Icons at the left represent the current state of the pipeline runs:  

  • CP_ManagePipeline - Queued state ("sandglass" icon) - a run is waiting in the queue for the available compute node.
  • CP_ManagePipeline - Initializing state ("rotating" icon) - a run is being initialized.
  • CP_ManagePipeline - Pulling state ("download" icon) - now pipeline Docker image is downloaded to the node.
  • CP_ManagePipeline - Running state ("play" icon) - a pipeline is running. The node is appearing and pipeline input data is being downloaded to the node before the "InitializeEnvironment" service task appears.
  • CP_ManagePipeline - Paused state ("pause" icon) - a run is paused. At this moment compute node is already stopped but keeps it's state. Such run may be resumed.
  • CP_ManagePipeline - Success state ("OK" icon) - successful pipeline execution.
  • CP_ManagePipeline - Failed state ("caution" icon) - unsuccessful pipeline execution.
  • CP_ManagePipeline - Stopped state ("clock" icon) - a pipeline manually stopped.

CP_ManagePipeline

Also, help tooltips are provided when hovering a run state icon, e.g.:
CP_ManagePipeline
CP_ManagePipeline

STORAGE RULES

This section displays a list of rules used to upload data to the output data storage, once pipeline finished. It helps to store only data you need and minimize the amount of interim data in data storages.

CP_ManagePipeline

Info is organized into a table with the following columns:

  • Mask column contains a relative path from the $ANALYSIS_DIR folder (see Default environment variables section below for more information). Mask uses bash syntax to specify the data that you want to upload from the $ANALYSIS_DIR. Data from the specified path will be uploaded to the bucket from the pipeline node.
    Note: by default whole $ANALYSIS_DIR folder is uploaded to the cloud bucket (default Mask is - "*"). For example, "*.txt*" mask specifies that all files with .txt extension need to be uploaded from the $ANALYSIS_DIR to the data storage.
    Note: Be accurate when specifying masks - if wildcard mask ("*") is specified, all files will be uploaded, no matter what additional masks are specified.
  • The Created column shows date and time of rules creation.
  • Move to Short-Term Storage column indicates whether pipeline output data will be moved to a short-term storage.

Storage rules tab control

Control Description
Add new rule (a) This control allows adding a new data managing rule.
Delete (b) To delete a data managing rule press this control.

GRAPH

This section represents the sequence of pipeline tasks as a directed graph.

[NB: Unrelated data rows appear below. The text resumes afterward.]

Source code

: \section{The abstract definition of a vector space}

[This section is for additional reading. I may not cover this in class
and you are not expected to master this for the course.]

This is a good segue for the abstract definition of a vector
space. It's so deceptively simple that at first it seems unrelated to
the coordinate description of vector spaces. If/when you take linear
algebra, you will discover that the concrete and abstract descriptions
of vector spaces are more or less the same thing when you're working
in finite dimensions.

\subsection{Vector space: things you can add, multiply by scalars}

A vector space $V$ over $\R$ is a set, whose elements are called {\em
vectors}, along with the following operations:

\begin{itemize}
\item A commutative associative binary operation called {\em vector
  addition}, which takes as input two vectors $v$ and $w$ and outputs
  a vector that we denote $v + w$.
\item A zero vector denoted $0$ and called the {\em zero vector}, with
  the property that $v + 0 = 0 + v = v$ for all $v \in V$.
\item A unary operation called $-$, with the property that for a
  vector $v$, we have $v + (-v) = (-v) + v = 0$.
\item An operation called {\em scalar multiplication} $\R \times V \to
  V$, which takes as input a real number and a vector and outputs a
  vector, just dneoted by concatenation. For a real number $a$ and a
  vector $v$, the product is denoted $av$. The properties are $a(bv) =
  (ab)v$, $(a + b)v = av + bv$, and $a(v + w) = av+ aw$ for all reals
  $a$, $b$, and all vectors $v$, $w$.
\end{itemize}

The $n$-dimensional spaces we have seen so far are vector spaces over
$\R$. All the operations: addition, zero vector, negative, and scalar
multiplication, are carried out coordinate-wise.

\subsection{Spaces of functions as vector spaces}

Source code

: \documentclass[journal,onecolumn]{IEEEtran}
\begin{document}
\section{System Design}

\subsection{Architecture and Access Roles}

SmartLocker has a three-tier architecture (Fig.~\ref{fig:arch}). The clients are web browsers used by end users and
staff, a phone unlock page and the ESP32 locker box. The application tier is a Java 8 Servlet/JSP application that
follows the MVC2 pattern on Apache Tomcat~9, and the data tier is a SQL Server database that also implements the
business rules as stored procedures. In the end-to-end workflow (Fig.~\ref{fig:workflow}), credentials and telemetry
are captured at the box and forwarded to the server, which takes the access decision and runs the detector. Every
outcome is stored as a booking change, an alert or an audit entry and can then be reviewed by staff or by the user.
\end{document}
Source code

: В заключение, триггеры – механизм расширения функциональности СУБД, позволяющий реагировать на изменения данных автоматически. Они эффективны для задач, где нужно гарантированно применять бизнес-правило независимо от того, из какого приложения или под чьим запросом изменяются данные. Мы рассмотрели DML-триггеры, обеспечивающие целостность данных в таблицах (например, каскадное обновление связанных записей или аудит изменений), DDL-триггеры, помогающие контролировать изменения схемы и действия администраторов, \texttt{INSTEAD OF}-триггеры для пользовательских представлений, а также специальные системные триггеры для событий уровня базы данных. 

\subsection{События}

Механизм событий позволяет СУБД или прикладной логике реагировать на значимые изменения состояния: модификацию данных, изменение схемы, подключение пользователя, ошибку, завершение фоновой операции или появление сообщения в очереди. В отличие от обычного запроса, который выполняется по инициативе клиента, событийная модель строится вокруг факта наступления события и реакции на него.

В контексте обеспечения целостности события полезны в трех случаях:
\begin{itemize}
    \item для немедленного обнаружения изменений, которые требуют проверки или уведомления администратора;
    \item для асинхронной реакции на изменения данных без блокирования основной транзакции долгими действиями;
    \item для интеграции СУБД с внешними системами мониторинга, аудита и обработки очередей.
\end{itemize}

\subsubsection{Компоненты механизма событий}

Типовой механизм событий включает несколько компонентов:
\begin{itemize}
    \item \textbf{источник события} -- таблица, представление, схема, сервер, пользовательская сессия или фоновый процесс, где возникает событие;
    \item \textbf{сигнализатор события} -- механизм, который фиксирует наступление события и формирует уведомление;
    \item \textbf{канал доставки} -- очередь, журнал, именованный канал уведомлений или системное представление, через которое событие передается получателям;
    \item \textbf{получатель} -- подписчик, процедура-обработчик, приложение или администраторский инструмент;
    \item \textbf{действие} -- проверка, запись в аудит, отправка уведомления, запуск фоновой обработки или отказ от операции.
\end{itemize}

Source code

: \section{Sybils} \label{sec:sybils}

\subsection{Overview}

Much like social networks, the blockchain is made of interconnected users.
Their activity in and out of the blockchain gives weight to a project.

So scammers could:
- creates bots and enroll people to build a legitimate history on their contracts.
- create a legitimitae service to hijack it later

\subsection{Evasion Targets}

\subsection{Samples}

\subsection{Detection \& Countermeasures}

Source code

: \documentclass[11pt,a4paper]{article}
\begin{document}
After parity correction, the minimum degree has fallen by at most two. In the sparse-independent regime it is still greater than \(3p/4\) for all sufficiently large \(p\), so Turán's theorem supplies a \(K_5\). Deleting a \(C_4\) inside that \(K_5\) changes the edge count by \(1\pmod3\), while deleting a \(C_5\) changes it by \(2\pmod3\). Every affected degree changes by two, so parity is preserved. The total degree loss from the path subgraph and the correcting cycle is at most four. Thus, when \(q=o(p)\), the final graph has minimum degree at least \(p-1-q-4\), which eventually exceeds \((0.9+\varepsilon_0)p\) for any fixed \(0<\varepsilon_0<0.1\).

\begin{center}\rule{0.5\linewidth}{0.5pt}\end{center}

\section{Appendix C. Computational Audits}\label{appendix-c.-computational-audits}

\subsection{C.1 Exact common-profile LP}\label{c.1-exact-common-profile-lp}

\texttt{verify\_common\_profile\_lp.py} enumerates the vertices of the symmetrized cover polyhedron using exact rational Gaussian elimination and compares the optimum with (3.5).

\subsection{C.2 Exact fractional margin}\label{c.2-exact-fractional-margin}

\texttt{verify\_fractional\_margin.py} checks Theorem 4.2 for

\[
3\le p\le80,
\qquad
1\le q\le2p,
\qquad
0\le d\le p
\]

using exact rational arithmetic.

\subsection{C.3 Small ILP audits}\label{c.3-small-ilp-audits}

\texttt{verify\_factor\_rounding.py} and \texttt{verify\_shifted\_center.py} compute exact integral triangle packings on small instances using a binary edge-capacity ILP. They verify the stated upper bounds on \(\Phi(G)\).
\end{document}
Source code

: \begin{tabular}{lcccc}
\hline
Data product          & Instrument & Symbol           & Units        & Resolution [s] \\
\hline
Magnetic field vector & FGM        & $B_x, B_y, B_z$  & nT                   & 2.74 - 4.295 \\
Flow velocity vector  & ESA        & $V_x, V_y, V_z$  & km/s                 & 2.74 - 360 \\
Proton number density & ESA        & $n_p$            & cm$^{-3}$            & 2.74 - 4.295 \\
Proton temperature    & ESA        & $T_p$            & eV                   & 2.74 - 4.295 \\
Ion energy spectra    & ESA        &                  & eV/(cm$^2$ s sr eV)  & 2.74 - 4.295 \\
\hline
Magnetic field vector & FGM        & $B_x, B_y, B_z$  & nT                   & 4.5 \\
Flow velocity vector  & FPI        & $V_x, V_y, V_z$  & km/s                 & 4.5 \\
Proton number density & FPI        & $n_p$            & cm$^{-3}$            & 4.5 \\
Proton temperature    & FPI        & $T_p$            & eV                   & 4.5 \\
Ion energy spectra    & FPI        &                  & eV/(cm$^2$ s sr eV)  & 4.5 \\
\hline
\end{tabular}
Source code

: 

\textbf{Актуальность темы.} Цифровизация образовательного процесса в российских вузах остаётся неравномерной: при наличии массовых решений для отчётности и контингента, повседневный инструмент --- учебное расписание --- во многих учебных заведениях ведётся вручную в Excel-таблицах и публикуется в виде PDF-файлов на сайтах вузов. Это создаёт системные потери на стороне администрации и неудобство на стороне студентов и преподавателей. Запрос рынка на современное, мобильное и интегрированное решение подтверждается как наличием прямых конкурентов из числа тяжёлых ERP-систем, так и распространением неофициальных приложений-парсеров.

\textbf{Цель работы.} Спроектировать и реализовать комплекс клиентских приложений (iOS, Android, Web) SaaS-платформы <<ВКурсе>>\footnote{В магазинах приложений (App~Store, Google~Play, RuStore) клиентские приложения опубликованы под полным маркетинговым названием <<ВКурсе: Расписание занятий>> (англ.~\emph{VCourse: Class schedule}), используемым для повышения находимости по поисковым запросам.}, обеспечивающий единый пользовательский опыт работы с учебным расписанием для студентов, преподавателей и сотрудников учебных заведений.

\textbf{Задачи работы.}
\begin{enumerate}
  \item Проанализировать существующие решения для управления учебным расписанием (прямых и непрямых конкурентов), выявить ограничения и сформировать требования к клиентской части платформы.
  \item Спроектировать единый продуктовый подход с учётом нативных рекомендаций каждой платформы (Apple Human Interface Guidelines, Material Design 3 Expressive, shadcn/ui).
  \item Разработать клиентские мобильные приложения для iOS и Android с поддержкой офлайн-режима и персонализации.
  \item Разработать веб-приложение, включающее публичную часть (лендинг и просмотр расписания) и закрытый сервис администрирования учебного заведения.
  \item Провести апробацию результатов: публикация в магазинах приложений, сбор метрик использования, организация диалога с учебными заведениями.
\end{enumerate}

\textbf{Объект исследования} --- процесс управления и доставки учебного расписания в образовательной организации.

Tasks are graph vertices, edges represent execution order. A task can be executed only when all input edges - associated tasks - are completed (see more information about creating a pipeline with GRAPH section here).
Note: only for Luigi and WDL pipelines.
Note: If main_file has mistakes, pipeline workflow won't be visualized.

CP_ManagePipeline

Graph tab controls

When a PipelineBuilder graph is loaded, the following layout controls become available to the user.

CP_ManagePipeline

Control Description
Save saves changes.
Revert reverts all changes to the last saving.
Layout performs graph linearization, make it more readable.
Fit zooms graph to fit the screen.
Show links enables/disables workflow level links to the tasks. It is disabled by default, as for large workflows it overwhelms the visualization.
Zoom out zooms graph out.
Zoom in zooms graph in.
Search element allows to find specific object at the graph.
Fullscreen expands graph to the full screen.

Default environment variables

Pipeline scripts (e.g. main_file) use default environmental variables for pipeline execution. These variables are set in internal CP scripts:

  • RUN_ID - pipeline run ID.
  • PIPELINE_NAME - pipeline name.
  • COMMON_DIR - directory where pipeline common data (parameter with "type": "common") will be stored.
  • ANALYSIS_DIR - directory where output data of the pipeline (parameter with "type": "output") will be stored.
  • INPUT_DIR - directory where input data of the pipeline (parameter with "type": "input") will be stored.
  • SCRIPTS_DIR - directory where all pipeline scripts and config.json file will be stored.